[Stored data entries]
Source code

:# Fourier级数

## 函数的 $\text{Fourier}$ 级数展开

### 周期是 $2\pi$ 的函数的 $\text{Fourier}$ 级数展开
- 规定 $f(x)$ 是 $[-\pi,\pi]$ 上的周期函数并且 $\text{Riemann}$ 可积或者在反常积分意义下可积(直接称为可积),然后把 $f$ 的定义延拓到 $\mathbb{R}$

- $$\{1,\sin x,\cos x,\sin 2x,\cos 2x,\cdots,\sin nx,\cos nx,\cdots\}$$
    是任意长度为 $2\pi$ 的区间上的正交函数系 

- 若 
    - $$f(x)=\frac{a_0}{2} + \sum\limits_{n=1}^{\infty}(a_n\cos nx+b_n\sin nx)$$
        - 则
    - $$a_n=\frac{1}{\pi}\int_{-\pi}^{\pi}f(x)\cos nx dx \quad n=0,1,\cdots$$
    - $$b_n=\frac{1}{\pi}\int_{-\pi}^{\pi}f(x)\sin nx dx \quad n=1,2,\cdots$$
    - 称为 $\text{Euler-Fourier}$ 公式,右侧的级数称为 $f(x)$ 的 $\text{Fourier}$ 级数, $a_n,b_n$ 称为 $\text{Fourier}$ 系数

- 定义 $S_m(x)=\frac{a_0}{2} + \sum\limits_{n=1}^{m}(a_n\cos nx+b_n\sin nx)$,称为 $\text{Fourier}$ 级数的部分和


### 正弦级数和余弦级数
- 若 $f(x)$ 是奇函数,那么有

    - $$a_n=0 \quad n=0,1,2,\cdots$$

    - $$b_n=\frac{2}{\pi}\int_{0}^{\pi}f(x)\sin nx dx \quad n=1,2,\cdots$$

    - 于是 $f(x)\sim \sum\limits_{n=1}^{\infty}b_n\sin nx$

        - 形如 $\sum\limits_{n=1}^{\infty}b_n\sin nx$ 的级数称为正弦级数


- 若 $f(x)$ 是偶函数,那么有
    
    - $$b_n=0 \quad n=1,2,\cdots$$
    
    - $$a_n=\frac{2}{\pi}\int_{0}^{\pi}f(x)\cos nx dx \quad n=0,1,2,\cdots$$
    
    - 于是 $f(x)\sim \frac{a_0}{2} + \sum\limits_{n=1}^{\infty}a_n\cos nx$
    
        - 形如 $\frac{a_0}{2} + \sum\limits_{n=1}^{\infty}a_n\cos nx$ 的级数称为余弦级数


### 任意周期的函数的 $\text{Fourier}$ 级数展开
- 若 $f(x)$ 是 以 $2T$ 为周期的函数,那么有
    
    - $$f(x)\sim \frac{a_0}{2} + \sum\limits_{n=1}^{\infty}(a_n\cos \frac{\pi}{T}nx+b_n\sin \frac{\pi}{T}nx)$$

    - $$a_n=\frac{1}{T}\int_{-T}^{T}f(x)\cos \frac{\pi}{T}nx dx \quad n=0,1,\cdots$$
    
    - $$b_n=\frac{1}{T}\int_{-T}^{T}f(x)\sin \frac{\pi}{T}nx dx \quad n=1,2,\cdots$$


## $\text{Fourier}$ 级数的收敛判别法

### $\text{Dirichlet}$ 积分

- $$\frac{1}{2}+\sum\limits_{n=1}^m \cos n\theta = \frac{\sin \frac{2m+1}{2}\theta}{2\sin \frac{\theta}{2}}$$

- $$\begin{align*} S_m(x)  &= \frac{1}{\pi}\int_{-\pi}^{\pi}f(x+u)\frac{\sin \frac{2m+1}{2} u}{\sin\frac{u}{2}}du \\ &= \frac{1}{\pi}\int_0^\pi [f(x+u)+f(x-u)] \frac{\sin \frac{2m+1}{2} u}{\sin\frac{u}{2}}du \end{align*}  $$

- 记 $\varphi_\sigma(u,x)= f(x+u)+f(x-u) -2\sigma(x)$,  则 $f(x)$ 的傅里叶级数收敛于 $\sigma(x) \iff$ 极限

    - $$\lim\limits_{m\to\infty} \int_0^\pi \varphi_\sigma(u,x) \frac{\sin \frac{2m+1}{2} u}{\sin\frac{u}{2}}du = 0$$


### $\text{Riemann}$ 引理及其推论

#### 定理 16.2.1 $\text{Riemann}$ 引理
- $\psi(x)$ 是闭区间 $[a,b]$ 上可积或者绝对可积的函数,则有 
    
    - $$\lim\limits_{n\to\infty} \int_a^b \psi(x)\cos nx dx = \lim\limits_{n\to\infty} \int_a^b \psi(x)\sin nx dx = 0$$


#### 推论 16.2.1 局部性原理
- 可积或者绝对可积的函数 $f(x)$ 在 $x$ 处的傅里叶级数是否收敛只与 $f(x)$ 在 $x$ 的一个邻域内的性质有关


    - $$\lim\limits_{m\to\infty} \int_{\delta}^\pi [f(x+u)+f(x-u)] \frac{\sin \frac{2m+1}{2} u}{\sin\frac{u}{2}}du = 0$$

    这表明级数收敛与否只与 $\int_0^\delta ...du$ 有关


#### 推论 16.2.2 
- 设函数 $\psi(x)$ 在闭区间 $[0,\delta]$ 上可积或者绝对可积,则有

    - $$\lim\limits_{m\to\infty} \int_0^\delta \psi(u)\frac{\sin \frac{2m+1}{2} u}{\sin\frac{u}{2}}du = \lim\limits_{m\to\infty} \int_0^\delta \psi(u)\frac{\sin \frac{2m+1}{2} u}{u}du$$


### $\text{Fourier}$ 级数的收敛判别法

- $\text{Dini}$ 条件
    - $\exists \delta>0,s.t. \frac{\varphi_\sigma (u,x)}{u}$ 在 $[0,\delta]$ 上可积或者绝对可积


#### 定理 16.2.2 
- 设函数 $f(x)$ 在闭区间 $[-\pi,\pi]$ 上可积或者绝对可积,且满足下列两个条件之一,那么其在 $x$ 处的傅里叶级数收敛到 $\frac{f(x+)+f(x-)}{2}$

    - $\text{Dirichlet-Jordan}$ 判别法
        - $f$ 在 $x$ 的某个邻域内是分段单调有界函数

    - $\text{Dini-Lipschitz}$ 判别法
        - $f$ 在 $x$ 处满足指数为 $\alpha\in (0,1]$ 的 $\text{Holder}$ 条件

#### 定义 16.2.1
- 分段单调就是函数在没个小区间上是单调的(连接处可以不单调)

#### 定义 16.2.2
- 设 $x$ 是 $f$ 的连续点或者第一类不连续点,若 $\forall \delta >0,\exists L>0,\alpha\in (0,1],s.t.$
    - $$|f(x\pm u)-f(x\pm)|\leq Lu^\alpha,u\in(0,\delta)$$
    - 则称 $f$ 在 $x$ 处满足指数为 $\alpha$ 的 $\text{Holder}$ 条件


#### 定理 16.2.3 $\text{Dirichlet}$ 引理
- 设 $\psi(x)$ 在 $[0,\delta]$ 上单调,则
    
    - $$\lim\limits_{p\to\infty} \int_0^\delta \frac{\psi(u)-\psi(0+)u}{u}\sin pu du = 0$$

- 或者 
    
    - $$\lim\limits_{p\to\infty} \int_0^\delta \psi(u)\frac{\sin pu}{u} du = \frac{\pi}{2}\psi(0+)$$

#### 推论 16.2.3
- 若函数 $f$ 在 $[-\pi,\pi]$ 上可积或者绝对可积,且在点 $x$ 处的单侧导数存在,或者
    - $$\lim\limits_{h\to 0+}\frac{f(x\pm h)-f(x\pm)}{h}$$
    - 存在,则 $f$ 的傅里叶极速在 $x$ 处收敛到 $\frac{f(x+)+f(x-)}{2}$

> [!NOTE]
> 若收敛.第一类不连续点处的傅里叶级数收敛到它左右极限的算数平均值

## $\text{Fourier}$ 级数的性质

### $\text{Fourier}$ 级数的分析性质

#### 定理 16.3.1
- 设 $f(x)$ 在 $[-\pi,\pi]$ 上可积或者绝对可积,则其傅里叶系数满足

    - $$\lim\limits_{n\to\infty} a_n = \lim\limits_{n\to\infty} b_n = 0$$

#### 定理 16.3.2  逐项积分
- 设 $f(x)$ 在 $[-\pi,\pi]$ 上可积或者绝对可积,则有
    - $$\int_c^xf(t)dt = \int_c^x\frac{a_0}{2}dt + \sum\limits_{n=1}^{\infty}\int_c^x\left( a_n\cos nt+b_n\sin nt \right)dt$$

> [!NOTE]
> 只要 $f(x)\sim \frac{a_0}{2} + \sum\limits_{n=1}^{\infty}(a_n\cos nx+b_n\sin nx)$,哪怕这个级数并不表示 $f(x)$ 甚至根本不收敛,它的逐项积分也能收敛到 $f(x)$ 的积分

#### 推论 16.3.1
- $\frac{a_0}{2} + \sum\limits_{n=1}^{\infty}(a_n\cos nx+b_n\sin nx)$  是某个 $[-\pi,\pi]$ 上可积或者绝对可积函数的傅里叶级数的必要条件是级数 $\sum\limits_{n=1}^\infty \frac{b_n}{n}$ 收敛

Exercise instructions: The string "Dirichlet" marks the lines to copy; report each of them from the data above.

Finished task:
### $\text{Dirichlet}$ 积分
    - $\text{Dirichlet-Jordan}$ 判别法
#### 定理 16.2.3 $\text{Dirichlet}$ 引理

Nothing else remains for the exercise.